* _Assignment_:
For the records that follow, please set down exactly the lines between the one holding "We use elevators" and the one holding "- LED Display", inclusive, and only those.

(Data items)
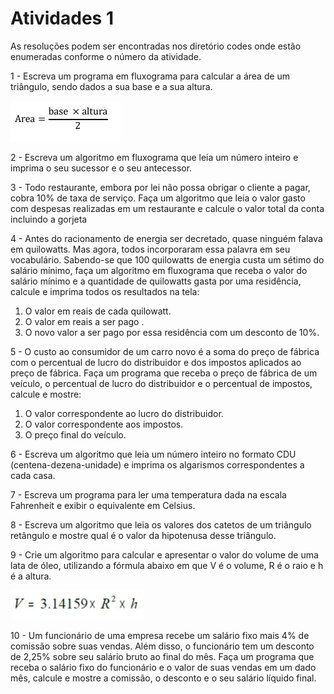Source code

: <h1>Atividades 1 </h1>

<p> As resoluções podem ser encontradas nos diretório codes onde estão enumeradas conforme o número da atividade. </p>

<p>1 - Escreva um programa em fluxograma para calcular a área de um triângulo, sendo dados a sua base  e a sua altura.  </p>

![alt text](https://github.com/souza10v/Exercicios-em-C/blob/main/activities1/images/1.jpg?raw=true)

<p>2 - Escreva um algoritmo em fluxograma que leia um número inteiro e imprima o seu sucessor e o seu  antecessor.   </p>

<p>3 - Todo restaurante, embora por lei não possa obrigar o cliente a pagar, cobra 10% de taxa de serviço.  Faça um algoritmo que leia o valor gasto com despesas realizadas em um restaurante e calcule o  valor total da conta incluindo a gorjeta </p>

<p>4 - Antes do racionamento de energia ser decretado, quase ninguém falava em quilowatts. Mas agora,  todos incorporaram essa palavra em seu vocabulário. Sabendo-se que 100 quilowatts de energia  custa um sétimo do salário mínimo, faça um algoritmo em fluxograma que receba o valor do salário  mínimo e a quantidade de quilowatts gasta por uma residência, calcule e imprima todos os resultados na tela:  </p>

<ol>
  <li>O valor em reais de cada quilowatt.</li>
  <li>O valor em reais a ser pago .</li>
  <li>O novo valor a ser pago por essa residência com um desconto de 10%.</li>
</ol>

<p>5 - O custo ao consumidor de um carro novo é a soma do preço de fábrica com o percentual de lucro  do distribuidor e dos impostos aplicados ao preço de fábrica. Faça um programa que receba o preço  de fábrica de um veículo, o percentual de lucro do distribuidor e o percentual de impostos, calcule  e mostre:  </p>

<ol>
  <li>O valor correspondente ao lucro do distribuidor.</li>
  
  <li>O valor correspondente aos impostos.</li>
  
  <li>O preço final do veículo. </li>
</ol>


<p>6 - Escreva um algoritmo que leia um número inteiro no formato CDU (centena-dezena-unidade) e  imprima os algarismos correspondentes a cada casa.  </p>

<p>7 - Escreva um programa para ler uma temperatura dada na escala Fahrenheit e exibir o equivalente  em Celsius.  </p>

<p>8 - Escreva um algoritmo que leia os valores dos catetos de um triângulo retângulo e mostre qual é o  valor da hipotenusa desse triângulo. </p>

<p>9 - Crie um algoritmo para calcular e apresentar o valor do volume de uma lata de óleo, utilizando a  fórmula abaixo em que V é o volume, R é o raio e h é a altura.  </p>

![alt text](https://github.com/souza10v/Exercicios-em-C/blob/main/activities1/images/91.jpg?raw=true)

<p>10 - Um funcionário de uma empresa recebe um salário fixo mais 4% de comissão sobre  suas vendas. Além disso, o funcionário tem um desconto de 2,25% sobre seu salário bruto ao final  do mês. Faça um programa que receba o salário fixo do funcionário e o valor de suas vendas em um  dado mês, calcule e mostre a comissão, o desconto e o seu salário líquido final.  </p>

==

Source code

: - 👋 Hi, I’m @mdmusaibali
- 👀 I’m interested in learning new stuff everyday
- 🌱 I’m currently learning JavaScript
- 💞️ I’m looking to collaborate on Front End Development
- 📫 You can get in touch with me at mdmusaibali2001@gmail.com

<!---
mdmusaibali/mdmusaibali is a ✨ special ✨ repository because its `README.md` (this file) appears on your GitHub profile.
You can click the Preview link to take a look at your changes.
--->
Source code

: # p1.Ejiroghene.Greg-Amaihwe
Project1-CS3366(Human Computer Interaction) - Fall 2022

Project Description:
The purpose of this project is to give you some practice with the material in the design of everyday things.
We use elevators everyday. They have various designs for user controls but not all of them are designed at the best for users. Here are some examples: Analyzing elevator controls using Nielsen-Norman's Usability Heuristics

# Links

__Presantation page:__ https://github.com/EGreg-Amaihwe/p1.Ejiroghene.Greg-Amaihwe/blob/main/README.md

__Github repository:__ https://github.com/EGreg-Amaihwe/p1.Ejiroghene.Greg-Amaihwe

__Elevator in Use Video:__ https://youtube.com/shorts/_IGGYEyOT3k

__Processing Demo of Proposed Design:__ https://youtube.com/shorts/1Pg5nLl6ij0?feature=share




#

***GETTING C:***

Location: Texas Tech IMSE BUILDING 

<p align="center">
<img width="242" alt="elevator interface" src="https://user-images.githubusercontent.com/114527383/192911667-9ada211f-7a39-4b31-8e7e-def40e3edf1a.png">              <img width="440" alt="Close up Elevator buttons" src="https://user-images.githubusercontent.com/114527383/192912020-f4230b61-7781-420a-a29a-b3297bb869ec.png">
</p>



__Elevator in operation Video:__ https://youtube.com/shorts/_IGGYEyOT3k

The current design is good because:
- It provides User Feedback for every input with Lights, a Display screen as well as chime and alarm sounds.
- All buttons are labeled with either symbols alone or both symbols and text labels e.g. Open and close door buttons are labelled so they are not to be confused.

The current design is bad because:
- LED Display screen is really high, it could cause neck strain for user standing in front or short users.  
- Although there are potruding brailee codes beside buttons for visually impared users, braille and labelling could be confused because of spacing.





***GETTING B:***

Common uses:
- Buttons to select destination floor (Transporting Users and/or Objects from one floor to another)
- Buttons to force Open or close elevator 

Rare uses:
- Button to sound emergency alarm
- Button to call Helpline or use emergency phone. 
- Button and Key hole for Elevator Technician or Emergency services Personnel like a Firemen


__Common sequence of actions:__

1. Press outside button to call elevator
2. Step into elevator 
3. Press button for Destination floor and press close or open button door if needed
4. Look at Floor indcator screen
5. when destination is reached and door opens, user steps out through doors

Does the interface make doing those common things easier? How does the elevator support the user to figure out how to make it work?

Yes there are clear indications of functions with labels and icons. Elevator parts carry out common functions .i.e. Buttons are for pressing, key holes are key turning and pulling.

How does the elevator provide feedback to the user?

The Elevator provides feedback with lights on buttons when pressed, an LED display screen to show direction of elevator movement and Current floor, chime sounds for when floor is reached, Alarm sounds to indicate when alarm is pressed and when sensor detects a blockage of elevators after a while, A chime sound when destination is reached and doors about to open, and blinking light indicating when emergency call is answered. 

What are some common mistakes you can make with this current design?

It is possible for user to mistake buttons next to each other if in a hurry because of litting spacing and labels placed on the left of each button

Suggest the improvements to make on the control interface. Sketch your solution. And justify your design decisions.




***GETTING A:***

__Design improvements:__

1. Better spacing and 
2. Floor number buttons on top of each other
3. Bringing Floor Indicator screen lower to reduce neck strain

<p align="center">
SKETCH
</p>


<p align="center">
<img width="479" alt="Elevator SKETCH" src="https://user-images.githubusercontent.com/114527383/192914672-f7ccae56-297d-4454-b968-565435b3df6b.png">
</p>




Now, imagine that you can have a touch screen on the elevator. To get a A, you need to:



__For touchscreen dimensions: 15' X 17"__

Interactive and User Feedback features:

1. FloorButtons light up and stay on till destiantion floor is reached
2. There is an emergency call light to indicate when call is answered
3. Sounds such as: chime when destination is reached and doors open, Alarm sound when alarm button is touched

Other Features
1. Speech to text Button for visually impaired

* _Exercise response_:
We use elevators everyday. They have various designs for user controls but not all of them are designed at the best for users. Here are some examples: Analyzing elevator controls using Nielsen-Norman's Usability Heuristics

# Links

__Presantation page:__ https://github.com/EGreg-Amaihwe/p1.Ejiroghene.Greg-Amaihwe/blob/main/README.md

__Github repository:__ https://github.com/EGreg-Amaihwe/p1.Ejiroghene.Greg-Amaihwe

__Elevator in Use Video:__ https://youtube.com/shorts/_IGGYEyOT3k

__Processing Demo of Proposed Design:__ https://youtube.com/shorts/1Pg5nLl6ij0?feature=share




#

***GETTING C:***

Location: Texas Tech IMSE BUILDING 

<p align="center">
<img width="242" alt="elevator interface" src="https://user-images.githubusercontent.com/114527383/192911667-9ada211f-7a39-4b31-8e7e-def40e3edf1a.png">              <img width="440" alt="Close up Elevator buttons" src="https://user-images.githubusercontent.com/114527383/192912020-f4230b61-7781-420a-a29a-b3297bb869ec.png">
</p>



__Elevator in operation Video:__ https://youtube.com/shorts/_IGGYEyOT3k

The current design is good because:
- It provides User Feedback for every input with Lights, a Display screen as well as chime and alarm sounds.
- All buttons are labeled with either symbols alone or both symbols and text labels e.g. Open and close door buttons are labelled so they are not to be confused.

The current design is bad because:
- LED Display screen is really high, it could cause neck strain for user standing in front or short users.  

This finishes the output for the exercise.